» What to produce: Which lines below mention "získaných"? Pick each one out.

» Given records:
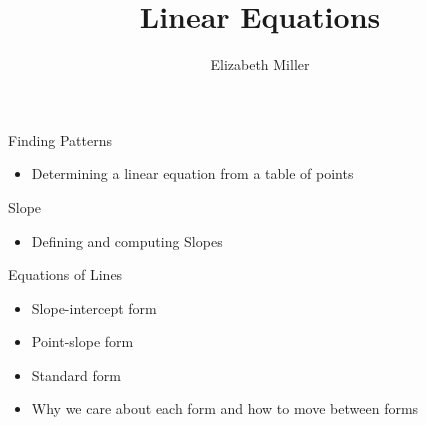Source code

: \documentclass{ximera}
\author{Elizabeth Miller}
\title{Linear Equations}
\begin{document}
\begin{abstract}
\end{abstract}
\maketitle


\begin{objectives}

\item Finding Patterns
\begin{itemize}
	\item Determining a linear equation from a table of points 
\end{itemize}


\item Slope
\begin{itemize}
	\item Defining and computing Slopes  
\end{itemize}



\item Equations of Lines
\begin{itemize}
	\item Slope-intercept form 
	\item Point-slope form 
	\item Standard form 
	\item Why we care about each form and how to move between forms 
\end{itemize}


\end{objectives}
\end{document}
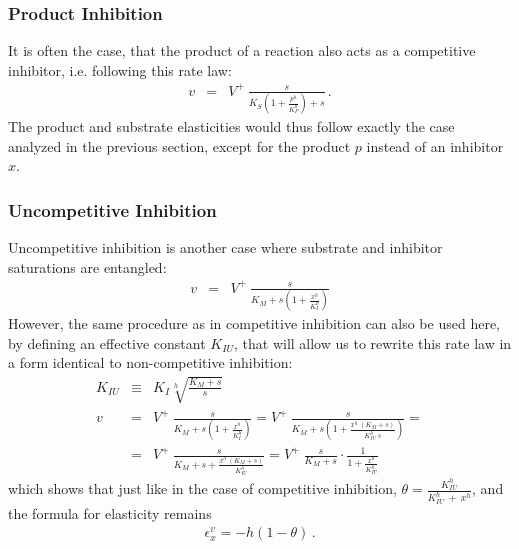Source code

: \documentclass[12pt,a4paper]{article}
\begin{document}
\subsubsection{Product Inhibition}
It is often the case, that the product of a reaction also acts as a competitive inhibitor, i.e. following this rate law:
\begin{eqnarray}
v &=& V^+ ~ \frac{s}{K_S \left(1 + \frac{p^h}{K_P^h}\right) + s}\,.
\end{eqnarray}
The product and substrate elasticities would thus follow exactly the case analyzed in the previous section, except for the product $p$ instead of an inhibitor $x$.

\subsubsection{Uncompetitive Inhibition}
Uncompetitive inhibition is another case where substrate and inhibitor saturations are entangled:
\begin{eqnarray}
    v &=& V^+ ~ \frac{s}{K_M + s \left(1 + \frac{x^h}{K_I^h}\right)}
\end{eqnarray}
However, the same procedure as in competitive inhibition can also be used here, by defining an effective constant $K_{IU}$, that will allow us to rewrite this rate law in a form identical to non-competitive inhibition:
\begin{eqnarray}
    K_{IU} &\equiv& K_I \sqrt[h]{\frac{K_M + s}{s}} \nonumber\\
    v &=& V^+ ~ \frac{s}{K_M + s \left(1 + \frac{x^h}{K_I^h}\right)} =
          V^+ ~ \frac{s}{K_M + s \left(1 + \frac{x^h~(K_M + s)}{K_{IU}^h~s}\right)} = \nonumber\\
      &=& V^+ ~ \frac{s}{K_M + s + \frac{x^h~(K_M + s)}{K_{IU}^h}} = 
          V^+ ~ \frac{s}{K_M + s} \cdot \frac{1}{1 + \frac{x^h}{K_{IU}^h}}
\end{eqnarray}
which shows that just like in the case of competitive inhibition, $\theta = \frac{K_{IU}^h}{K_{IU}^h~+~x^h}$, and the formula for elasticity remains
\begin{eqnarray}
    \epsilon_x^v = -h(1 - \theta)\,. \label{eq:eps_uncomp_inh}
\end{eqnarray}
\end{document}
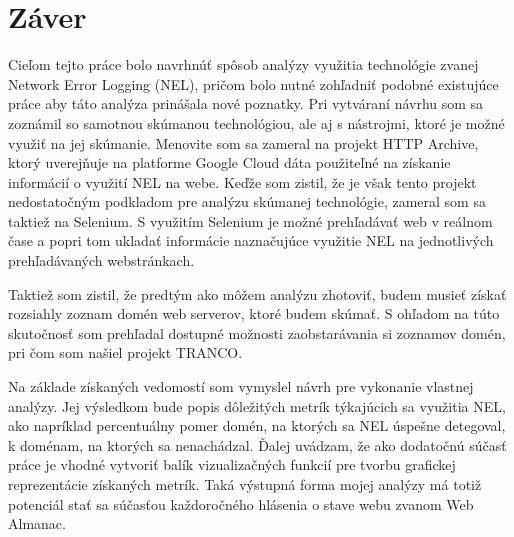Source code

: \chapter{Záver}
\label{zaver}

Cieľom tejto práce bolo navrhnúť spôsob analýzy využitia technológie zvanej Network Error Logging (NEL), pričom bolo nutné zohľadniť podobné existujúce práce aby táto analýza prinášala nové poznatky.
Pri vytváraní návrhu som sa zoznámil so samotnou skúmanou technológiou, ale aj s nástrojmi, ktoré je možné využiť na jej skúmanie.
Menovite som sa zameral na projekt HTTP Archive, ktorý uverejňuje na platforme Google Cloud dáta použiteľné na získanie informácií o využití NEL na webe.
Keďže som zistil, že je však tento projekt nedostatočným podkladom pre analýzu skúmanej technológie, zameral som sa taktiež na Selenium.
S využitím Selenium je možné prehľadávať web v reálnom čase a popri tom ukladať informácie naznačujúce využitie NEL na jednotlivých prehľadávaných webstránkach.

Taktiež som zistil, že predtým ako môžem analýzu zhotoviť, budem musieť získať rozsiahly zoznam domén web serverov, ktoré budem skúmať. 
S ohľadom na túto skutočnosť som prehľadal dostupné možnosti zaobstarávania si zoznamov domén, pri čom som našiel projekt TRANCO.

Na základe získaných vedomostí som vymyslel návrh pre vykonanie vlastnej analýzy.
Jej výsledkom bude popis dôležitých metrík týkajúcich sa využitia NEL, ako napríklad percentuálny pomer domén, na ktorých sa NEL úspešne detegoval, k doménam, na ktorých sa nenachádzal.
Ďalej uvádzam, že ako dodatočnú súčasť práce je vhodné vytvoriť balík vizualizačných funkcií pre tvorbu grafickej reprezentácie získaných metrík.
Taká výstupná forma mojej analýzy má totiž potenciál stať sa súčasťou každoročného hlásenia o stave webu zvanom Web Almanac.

--

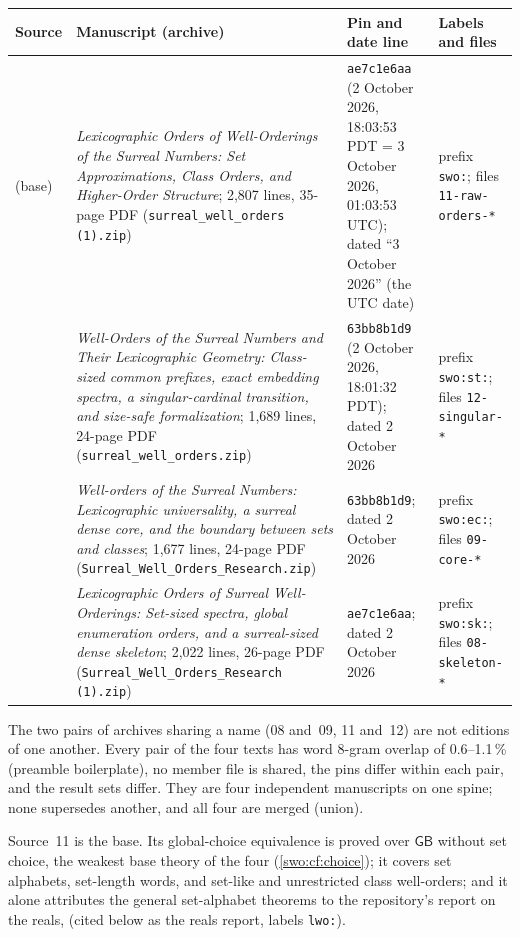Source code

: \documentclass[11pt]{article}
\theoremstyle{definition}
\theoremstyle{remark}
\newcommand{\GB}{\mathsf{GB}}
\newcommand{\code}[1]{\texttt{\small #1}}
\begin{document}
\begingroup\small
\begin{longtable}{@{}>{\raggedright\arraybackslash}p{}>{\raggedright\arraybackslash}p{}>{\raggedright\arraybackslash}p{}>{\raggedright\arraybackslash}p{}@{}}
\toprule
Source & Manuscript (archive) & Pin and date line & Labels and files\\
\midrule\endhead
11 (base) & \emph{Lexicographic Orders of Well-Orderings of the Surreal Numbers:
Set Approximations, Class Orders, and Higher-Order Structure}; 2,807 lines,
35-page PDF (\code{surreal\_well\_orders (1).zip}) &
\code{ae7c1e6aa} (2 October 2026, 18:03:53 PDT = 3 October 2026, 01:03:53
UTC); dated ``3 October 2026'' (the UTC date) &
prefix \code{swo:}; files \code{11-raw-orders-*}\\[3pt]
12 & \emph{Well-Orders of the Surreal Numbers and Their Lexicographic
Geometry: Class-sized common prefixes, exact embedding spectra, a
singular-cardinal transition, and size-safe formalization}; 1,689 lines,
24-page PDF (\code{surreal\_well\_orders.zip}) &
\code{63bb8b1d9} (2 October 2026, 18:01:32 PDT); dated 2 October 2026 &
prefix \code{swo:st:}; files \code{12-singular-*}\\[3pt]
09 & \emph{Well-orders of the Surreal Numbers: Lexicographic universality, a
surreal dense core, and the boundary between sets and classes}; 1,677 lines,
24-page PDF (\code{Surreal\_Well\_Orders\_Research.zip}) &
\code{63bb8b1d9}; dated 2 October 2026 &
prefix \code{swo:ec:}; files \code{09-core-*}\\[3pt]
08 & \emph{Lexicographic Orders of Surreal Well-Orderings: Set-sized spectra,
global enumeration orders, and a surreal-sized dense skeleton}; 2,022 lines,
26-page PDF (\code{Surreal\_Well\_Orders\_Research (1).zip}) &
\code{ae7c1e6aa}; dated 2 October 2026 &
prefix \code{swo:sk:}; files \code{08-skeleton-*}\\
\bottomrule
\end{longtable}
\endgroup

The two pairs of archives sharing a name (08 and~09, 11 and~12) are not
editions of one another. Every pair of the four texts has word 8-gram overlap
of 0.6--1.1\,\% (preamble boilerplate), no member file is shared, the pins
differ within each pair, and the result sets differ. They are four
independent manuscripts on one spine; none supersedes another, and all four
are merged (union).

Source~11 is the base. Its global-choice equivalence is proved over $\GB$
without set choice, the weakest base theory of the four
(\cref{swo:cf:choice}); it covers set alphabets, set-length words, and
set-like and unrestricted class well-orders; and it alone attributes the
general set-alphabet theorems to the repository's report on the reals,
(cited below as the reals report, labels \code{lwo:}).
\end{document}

» Final answer:
Na základe získaných vedomostí som vymyslel návrh pre vykonanie vlastnej analýzy.
Ďalej uvádzam, že ako dodatočnú súčasť práce je vhodné vytvoriť balík vizualizačných funkcií pre tvorbu grafickej reprezentácie získaných metrík.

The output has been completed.